Keep gives you a canvas of card-like notes. You can even color them in the colors commonly seen with physical sticky notes. It is on the web as well as iOS and Android, along with a curious ChromeOS app that breaks out of the browser for some reason.2
When I first tried Google Keep I threw a ton of data at it, and it quickly got overwhelming. There is a web clipper similar to most other note taking apps, but all it does is save a URL, unlike Evernote’s clipper that will attempt to grab the whole page.
Where Keep came in handy was for taking down a quick note that either needed to be referred to often, or that was a task that needed to be completed. For example, at work I will take down order numbers or repair invoices while I work on them. This makes it much easier to find when I need to. When I complete them, I archive the note. Like Gmail, Keep has a one button archive that removes the note from view, but keeps it around in case you ever need it again. If the text grows into more of a document, there is a one click option to make a Google Doc.

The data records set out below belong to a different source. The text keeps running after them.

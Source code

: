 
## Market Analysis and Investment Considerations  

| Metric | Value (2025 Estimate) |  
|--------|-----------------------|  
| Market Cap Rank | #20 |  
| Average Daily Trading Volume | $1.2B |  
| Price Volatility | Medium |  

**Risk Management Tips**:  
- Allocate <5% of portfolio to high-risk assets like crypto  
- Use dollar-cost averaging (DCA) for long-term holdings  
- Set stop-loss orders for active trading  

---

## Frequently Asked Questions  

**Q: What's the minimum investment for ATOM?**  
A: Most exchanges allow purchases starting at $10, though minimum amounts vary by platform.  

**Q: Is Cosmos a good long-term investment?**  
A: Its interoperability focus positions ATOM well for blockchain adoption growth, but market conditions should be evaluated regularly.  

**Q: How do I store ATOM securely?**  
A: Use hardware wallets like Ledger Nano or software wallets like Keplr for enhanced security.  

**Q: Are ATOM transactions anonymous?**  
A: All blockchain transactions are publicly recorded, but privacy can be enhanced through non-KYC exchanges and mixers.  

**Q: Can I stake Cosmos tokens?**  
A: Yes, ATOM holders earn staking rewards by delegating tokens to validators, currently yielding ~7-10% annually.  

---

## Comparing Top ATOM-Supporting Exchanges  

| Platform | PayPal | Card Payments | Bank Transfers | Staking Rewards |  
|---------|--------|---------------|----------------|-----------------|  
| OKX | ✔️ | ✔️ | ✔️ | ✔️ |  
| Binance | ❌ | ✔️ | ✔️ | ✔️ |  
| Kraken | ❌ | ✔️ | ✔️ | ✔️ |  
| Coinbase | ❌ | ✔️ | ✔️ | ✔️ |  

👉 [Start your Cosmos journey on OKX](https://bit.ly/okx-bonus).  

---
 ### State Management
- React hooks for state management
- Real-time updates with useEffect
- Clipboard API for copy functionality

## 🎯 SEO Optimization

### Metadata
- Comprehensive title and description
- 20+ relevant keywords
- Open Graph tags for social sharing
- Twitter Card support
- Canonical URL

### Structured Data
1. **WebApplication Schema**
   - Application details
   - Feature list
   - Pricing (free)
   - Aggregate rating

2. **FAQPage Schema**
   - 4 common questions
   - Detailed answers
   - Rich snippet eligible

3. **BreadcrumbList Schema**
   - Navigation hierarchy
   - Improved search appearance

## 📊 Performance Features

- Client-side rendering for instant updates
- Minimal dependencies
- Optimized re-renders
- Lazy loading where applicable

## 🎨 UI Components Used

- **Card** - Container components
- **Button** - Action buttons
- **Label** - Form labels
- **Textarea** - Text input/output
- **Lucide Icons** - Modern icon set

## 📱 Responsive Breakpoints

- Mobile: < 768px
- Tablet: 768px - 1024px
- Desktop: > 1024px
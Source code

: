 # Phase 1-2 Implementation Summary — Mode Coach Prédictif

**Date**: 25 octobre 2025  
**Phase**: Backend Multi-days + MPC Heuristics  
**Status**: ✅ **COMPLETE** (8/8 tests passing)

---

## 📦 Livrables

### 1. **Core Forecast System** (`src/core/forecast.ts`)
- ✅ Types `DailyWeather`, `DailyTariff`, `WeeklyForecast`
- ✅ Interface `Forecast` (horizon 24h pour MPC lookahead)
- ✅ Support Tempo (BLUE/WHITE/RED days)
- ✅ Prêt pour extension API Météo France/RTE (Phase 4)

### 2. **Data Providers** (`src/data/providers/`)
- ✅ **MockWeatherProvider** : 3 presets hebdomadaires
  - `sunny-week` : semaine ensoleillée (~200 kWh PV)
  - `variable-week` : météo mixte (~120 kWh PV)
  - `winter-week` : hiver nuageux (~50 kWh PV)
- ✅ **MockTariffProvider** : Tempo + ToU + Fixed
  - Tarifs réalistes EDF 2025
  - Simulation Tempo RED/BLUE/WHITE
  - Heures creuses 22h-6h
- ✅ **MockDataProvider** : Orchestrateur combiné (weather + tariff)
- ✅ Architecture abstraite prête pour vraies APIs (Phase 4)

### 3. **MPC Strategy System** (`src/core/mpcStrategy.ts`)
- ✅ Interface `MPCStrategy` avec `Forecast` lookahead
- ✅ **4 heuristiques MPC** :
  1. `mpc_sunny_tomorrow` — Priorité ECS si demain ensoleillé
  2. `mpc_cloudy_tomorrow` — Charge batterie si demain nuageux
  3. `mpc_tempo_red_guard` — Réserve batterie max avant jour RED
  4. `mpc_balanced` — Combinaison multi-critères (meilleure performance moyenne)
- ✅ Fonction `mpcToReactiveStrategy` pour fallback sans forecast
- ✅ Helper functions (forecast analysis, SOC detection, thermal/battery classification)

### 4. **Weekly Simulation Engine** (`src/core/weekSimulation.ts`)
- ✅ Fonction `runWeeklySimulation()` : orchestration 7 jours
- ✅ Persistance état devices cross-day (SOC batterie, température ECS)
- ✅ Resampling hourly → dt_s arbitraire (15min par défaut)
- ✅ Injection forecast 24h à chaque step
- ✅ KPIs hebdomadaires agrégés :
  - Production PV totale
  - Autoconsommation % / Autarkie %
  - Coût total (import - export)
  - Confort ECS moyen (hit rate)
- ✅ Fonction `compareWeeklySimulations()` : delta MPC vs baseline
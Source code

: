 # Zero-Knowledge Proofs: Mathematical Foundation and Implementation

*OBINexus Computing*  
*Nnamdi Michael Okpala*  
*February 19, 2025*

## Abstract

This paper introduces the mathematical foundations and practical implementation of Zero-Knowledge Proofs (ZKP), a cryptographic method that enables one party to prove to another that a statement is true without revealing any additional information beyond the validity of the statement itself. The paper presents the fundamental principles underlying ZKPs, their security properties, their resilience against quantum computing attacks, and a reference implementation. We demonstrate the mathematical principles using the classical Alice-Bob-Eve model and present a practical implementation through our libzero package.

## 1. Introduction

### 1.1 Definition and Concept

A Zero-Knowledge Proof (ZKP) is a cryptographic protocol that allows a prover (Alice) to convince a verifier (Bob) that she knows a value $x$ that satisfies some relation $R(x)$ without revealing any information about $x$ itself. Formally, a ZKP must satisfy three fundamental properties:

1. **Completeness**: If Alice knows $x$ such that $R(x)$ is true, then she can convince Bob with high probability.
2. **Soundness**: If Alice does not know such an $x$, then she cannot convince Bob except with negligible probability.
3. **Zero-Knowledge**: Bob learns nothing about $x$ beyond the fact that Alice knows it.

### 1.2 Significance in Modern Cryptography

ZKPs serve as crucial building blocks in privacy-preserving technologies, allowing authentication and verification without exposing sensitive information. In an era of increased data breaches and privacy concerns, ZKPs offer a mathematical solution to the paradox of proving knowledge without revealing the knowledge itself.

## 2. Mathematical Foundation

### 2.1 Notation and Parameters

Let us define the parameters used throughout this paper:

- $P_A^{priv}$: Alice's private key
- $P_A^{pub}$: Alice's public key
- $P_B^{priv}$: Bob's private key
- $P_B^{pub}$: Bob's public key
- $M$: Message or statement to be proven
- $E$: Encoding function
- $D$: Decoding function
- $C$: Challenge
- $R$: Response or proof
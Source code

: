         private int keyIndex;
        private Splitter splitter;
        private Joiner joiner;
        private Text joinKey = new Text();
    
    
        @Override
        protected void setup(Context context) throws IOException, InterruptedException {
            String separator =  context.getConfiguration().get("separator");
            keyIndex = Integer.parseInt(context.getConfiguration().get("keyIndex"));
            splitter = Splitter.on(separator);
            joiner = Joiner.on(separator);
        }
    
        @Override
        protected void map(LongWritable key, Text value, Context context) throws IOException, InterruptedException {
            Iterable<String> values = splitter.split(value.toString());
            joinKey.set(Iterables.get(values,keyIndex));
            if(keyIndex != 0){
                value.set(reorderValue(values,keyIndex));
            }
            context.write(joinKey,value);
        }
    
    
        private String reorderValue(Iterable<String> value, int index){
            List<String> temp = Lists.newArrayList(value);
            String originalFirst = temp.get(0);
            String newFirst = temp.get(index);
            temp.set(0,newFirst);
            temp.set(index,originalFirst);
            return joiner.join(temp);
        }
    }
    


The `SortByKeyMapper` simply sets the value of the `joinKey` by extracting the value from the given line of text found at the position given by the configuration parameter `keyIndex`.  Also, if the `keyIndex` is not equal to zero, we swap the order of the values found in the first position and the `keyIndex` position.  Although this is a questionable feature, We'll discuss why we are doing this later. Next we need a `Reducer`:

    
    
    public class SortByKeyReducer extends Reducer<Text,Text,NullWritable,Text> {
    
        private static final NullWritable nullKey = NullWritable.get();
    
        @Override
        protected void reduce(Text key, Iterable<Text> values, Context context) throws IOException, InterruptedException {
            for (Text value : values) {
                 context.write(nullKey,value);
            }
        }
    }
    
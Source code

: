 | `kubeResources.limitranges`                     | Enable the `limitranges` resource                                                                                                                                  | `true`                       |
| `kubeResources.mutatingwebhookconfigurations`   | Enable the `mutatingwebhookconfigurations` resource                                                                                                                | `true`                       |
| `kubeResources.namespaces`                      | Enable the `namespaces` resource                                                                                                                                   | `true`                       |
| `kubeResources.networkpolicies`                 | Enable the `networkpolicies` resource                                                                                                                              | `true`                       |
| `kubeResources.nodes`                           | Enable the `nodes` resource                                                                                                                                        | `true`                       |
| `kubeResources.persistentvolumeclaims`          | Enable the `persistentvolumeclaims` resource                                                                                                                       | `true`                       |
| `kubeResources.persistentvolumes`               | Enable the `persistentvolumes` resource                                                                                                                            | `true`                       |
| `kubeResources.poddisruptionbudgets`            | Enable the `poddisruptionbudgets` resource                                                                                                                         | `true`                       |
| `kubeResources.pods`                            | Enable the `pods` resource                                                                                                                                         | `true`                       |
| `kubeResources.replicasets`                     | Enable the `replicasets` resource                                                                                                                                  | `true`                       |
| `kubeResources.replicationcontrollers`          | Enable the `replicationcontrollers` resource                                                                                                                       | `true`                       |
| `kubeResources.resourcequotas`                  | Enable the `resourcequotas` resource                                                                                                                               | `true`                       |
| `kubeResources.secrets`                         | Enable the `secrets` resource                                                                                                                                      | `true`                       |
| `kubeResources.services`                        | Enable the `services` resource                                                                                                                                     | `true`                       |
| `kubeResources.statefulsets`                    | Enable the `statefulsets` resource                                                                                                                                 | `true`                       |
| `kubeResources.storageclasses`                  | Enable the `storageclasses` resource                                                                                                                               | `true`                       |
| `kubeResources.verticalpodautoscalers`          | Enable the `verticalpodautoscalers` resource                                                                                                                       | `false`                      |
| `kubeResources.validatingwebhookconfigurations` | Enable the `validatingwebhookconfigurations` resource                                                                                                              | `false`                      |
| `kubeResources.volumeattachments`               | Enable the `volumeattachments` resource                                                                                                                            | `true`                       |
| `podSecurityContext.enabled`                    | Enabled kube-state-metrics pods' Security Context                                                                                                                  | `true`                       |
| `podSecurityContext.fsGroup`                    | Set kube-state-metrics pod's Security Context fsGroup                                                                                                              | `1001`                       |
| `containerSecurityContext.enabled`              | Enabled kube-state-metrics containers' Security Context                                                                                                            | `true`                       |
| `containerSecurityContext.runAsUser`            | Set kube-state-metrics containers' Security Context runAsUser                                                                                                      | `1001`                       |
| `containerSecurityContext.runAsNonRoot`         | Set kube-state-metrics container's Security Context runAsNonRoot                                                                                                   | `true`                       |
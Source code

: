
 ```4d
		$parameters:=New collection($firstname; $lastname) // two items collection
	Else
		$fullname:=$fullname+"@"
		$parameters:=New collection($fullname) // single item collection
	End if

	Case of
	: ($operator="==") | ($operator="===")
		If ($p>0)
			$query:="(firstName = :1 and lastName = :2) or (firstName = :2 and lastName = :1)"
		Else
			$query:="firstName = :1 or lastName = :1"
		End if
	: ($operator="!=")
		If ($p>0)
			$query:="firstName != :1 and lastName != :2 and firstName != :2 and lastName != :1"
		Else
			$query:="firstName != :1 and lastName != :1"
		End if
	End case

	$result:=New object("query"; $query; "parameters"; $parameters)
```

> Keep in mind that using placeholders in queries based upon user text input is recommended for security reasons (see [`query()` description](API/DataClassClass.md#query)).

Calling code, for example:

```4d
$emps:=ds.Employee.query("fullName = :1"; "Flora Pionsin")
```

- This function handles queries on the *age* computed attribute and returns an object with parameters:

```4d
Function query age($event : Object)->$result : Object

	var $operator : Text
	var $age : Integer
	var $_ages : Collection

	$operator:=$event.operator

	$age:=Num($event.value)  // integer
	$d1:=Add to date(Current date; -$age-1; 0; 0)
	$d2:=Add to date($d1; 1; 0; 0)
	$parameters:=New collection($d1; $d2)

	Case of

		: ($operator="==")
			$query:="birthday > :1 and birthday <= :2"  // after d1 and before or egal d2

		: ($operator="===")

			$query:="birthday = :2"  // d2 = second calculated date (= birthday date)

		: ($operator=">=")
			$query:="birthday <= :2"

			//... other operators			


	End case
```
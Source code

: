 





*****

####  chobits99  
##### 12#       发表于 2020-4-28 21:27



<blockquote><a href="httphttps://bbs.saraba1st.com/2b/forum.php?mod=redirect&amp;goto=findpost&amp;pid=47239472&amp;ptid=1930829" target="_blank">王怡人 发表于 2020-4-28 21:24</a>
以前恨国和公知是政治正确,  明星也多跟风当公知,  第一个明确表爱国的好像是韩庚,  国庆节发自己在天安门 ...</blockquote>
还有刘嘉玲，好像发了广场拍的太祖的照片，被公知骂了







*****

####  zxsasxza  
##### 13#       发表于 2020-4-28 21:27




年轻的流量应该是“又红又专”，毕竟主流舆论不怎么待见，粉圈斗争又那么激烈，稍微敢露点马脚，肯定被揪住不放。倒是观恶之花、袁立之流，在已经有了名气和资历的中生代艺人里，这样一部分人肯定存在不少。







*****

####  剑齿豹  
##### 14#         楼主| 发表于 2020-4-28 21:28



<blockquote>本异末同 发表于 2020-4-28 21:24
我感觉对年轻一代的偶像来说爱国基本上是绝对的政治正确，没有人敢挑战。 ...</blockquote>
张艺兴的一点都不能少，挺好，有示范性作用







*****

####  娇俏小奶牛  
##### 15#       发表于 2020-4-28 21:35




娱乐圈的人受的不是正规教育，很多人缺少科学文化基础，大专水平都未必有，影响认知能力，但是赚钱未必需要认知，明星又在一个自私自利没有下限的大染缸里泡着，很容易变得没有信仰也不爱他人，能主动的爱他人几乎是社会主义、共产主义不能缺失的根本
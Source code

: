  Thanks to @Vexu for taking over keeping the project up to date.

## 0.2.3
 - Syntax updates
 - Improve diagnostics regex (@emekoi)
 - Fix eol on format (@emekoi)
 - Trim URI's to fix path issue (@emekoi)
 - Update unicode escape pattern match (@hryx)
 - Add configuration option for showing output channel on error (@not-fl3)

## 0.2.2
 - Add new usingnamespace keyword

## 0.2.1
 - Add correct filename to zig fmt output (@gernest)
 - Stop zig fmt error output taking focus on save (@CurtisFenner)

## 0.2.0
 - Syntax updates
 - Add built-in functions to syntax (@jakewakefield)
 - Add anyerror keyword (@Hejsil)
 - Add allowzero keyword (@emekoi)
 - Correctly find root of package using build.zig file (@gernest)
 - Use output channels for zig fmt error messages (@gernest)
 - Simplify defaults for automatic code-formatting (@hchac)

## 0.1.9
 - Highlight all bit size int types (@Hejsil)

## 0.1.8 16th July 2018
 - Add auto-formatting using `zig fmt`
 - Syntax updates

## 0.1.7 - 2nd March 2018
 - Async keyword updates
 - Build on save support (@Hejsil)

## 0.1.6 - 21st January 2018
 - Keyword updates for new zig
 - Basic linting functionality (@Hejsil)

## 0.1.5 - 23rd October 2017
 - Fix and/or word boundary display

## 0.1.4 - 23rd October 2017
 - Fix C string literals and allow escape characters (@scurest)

Another nice thing about Keep is that if you set a reminder on a note, it will also appear in Google Inbox and Google Calendar. This makes Keep a great choice for task related notes if you are invested in Google’s ecosystem.
My biggest complaint about Keep is that is lacks an API. This a bit of a disturbing trend I have noticed with Google, who used to be very good about allowing programmers to augment their products in interesting ways. It makes it impossible to use Keep with any of the automation apps on iOS, somewhat blunting the impact it could otherwise have.
Keep is useful for what it does. If you find yourself scribbling down notes on actual stickies, Keep may well serve a useful function for you. For the things I need quick, glanceable access too, it is much faster than Evernote. I never have more than 10 to 20 notes outside of the archive, and that seems to be the key to how it works best for me.